Какая же весть оттиснута на лицах тех, кто живет в эпоху Нового Царства и для кого головка Нефертити — сестры и жены Эхнатона — отнюдь не каменный болван, провалявшийся в песке три с половиной тысячи лет? Мы не зря вспомнили Британский музей — мы забыли сказать, что речь пойдет хоть и о XIV веке, но — до нашей эры. Всего лишь полтораста человек за нами, то есть перед нами. То же, что протиснуться без очереди к прилавку. Глядишь, а отпускает конфеты «Птичье молоко» Анхесенпаатон.
Нефертити разошлась с Эхнатоном, когда Анхесенпаатон было три года. Год спустя на ее свадьбе Нефертити сидела за маленьким столиком и ела исключительно лук. Рядом стоял столик бабушки Тии, Тия была очень старая, ей стукнуло сорок семь, и раб подавал ей крем. Меритатон, умершая девяти лет, еще успела погулять на свадьбе сестры с отцом — она все же была намного старше Анхесенпаатон. (Секрет этого предложения. То, что Меритатон годами намного старше Анхесенпаатон к моменту ее свадьбы, объясняется не столько возрастом Меритатон, сколько различием в сроках жизни обеих сестер. Иными словами, направление движения не влияет на расстояние, а уж если — то только на время его прохождения. Недаром настенная мудрость гласит: срок жизни измеряется годами, прожитое же время — делами. Мы понимаем, сколь тщетны попытки одолеть время при помощи словесной игры, но все же… Слово — единственное наше оружие, и это оружие мы не складываем.) На столике Меритатон стоял серебряный тазик, они с мужем уже полакомились «пупком змеи» и теперь оба ополаскивали большой и указательный пальцы правой руки — пока ножи и вилки не вошли в употребление, этикет предписывал держать пищу только в правой руке, левая должна была «небрежно лежать на ручке кресла».

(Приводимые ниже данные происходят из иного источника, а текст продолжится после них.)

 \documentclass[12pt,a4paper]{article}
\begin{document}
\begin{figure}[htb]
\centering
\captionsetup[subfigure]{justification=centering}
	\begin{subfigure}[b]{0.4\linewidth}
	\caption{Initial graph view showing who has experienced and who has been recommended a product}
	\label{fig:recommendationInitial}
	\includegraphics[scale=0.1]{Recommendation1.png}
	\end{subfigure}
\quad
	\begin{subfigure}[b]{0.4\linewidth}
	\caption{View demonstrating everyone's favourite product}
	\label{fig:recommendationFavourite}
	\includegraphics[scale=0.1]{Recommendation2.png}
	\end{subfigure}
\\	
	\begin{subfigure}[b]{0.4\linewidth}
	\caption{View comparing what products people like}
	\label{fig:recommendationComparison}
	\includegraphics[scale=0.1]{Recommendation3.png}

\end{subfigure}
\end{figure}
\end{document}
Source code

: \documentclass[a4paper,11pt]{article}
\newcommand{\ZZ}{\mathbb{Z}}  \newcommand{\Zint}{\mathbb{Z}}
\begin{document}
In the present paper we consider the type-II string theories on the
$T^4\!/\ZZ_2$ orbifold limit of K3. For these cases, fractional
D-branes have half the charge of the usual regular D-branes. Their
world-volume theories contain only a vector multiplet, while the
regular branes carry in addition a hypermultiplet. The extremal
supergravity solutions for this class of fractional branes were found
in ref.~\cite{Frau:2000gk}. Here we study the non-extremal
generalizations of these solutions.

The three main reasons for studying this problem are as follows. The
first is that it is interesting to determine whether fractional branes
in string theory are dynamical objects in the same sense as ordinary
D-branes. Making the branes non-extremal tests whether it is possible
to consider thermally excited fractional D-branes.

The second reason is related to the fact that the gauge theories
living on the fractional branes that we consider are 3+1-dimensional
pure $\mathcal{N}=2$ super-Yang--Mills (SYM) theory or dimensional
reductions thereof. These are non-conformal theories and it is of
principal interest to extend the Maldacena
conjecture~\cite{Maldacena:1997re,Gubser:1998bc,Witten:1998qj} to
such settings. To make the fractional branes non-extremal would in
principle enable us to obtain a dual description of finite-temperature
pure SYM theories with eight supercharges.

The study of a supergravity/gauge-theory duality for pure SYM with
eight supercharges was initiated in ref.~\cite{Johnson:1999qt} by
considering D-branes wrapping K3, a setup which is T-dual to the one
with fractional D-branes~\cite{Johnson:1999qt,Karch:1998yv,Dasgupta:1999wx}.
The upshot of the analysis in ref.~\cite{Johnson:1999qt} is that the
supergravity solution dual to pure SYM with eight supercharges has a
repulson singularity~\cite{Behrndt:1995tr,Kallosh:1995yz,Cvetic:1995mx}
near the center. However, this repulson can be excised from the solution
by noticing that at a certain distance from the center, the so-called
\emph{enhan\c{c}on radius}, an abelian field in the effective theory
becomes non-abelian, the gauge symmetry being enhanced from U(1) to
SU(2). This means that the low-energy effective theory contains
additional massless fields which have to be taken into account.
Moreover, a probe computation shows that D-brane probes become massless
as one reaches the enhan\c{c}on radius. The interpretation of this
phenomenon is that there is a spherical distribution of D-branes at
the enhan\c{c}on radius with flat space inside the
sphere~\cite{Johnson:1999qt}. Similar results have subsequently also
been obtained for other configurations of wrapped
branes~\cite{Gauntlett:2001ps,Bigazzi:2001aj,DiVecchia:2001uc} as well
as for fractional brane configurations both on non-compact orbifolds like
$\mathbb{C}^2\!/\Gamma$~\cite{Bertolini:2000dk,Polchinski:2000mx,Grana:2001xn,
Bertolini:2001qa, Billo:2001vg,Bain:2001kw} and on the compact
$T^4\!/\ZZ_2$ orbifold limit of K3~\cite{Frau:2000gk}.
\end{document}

Меритатон… Какое имя! Анхесенпаатон хотела взять его себе, когда та умерла, но ее вдовец, Сменхкара, сводный брат Эхнатона (теперь мы понимаем, чем был Египет для бородатых патриархов моего племени), наотрез отказался: «Нет, не смеете забрать у покойной Меритатон ее последнее достояние».
Имя, будучи собственностью того, кто его носит, когда оно обладало высокими художественными достоинствами, чрезвычайно ценилось. За иное имя эти «лилипуты долголетия» (Гардинер о египтянах) готовы были выложить состояние, собственная дорогостоящая мумия — и та обходилась дешевле. Представим себе кого-то, кто бы звался «Что в имени тебе моем?», и только он один владел бы этой строкой. Конечно, он может свое волшебное имя продать, выставить на аукцион, после его смерти им будут распоряжаться наследники — вдовец Меритатон владел ее именем или, по крайней мере, частью его. Тут нечему изумляться, покупаются же громкие титулы — не говоря о праве на публикацию. Геродот приводит такой пример — в десятой книге своей «Истории»: один эфиоп, это было в царствование гиксосов, взял в жены египтянку, чтобы потом отравить ее, а имя продать: ее звали «Она полезна для здоровья». Кстати, об отравителях. В древнем Египте преступник прежде всего лишался своего имени: иногда оно конфисковывалось государством, иногда взыскивалось в пользу потерпевшего. Из «Прекрасного в Фивах» узник превращался в «Гнусного в Фивах» и, как мы помним, даже в преддверии казни больше всего страдал от этого. «Меня не всегда так звали», — шепчет он Иосифу в темнице.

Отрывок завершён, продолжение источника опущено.